Health care in America is expensive. Without health insurance it is even more so. An unexpected health care crisis can drive a family to bankruptcy in Maryland if they do not have the means to pay the medical bills. This point was driven home recently in a story that happened in another state.

A woman who was volunteering with an organization had offered to give a speech on behalf of the organization.

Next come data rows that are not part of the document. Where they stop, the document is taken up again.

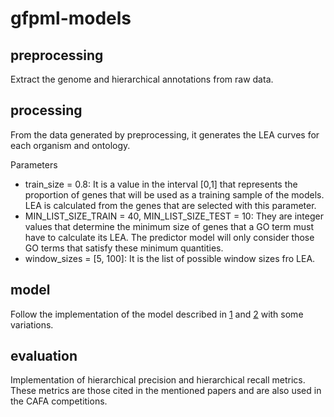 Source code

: # gfpml-models

## preprocessing

Extract the genome and hierarchical annotations from raw data.

## processing

From the data generated by preprocessing, it generates the LEA curves for each organism and ontology.

Parameters

+ train_size = 0.8: It is a value in the interval [0,1] that represents the proportion of genes that will be used as a training sample of the models. LEA is calculated from the genes that are selected with this parameter.
+ MIN_LIST_SIZE_TRAIN = 40, MIN_LIST_SIZE_TEST = 10: They are integer values that determine the minimum size of genes that a GO term must have to calculate its LEA. The predictor model will only consider those GO terms that satisfy these minimum quantities.
+ window_sizes = [5, 100]: It is the list of possible window sizes fro LEA.

## model

Follow the implementation of the model described in [1](https://pdfs.semanticscholar.org/44f1/4625bbcd74f364810e87dd115d17b4445bb2.pdf) and [2](https://www.tandfonline.com/doi/pdf/10.1080/13102818.2018.1521302?needAccess=true) with some variations.

## evaluation

Implementation of hierarchical precision and hierarchical recall metrics. These metrics are those cited in the mentioned papers and are also used in the CAFA competitions.
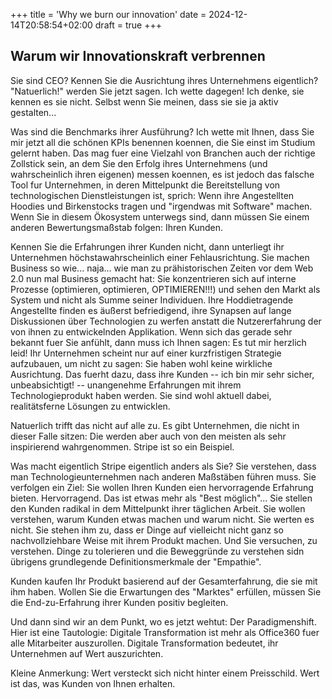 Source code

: +++
title = 'Why we burn our innovation'
date = 2024-12-14T20:58:54+02:00
draft = true
+++

## Warum wir Innovationskraft verbrennen

Sie sind CEO? Kennen Sie die Ausrichtung ihres Unternehmens eigentlich? "Natuerlich!" werden Sie jetzt sagen. Ich wette dagegen! Ich denke, sie kennen es sie nicht. Selbst wenn Sie meinen, dass sie sie ja aktiv gestalten...

Was sind die Benchmarks ihrer Ausführung? Ich wette mit Ihnen, dass Sie mir jetzt all die schönen KPIs benennen koennen, die Sie einst im Studium gelernt haben. Das mag fuer eine Vielzahl von Branchen auch der richtige Zollstick sein, an dem Sie den Erfolg ihres Unternehmens (und wahrscheinlich ihren eigenen) messen koennen, es ist jedoch das falsche Tool fur Unternehmen, in deren Mittelpunkt die Bereitstellung von technologischen Dienstleistungen ist, sprich: Wenn ihre Angestellten Hoodies und Birkenstocks tragen und "irgendwas mit Software" machen. Wenn Sie in diesem Ökosystem unterwegs sind, dann müssen Sie einem anderen Bewertungsmaßstab folgen: Ihren Kunden. 

Kennen Sie die Erfahrungen ihrer Kunden nicht, dann unterliegt ihr Unternehmen höchstawahrscheinlich einer Fehlausrichtung. Sie machen Business so wie... naja... wie man zu prähistorischen Zeiten vor dem Web 2.0 nun mal Business gemacht hat: Sie konzentrieren sich auf interne Prozesse (optimieren, optimieren, OPTIMIEREN!!!) und sehen den Markt als System und nicht als Summe seiner Individuen. Ihre Hoddietragende Angestellte finden es äußerst befriedigend, ihre Synapsen auf lange Diskussionen über Technologien zu werfen anstatt die Nutzererfahrung der von ihnen zu entwickelnden Applikation. Wenn sich das gerade sehr bekannt fuer Sie anfühlt, dann muss ich Ihnen sagen: Es tut mir herzlich leid! Ihr Unternehmen scheint nur auf einer kurzfristigen Strategie aufzubauen, um nicht zu sagen: Sie haben wohl keine wirkliche Ausrichtung. Das fuerht dazu, dass ihre Kunden -- ich bin mir sehr sicher, unbeabsichtigt! -- unangenehme Erfahrungen mit ihrem Technologieprodukt haben werden. Sie sind wohl aktuell dabei, realitätsferne Lösungen zu entwicklen. 

Natuerlich trifft das nicht auf alle zu. 
Es gibt Unternehmen, die nicht in dieser Falle sitzen: Die werden aber auch von den meisten als sehr inspirierend wahrgenommen. Stripe ist so ein Beispiel. 

Was macht eigentlich Stripe eigentlich anders als Sie? 
Sie verstehen, dass man Technologieunternehmen nach anderen Maßstäben führen muss. Sie verfolgen ein Ziel: Sie wollen Ihren Kunden eien hervorragende Erfahrung bieten. Hervorragend. Das ist etwas mehr als "Best möglich"...
Sie stellen den Kunden radikal in dem Mittelpunkt ihrer täglichen Arbeit. Sie wollen verstehen, warum Kunden etwas machen und warum nicht. Sie werten es nicht. Sie stehen ihm zu, dass er Dinge auf vielleicht nicht ganz so nachvollziehbare Weise mit ihrem Produkt machen. Und Sie versuchen, zu verstehen. Dinge zu tolerieren und die Beweggründe zu verstehen sidn übrigens grundlegende Definitionsmerkmale der "Empathie". 

Kunden kaufen Ihr Produkt basierend auf der Gesamterfahrung, die sie mit ihm haben. 
Wollen Sie die Erwartungen des "Marktes" erfüllen, müssen Sie die End-zu-Erfahrung ihrer Kunden positiv begleiten.

Und dann sind wir an dem Punkt, wo es jetzt wehtut: Der Paradigmenshift.
Hier ist eine Tautologie: Digitale Transformation ist mehr als Office360 fuer alle Mitarbeiter auszurollen. Digitale Transformation bedeutet, ihr Unternehmen auf Wert auszurichten. 

Kleine Anmerkung: Wert versteckt sich nicht hinter einem Preisschild. Wert ist das, was Kunden von Ihnen erhalten.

She had written her presentation and inadvertently deleted it. She was understandably nervous when she got up to the podium to speak. When she did start speaking she noticed her words were slurred and that she wasn’t making sense. A friend realized something was very wrong and called for help.

Though she had no insurance, friends and first responders urged her to go to the hospital. She was diagnosed as having had a transient ischemic attack (TIA), also known as a mini stroke. She went home and did recover but received a bill from the hospital for $26,203.62, which was due in 20 days. This case is one of thousands. Approximately 5 percent of Americans have overdue medical bills or unpaid medical bills on their credit reports.

The medical debt problem is expected to get worse as the number of uninsured people in Maryland increases. In addition, many people carry less expensive plans that offer less coverage or plans that have very high deductibles. Someone who is dealing with high medical debt could benefit from seeking the advice of an experienced bankruptcy attorney. A knowledgeable lawyer can inform the client of his or her rights and advise one of what legal options are available.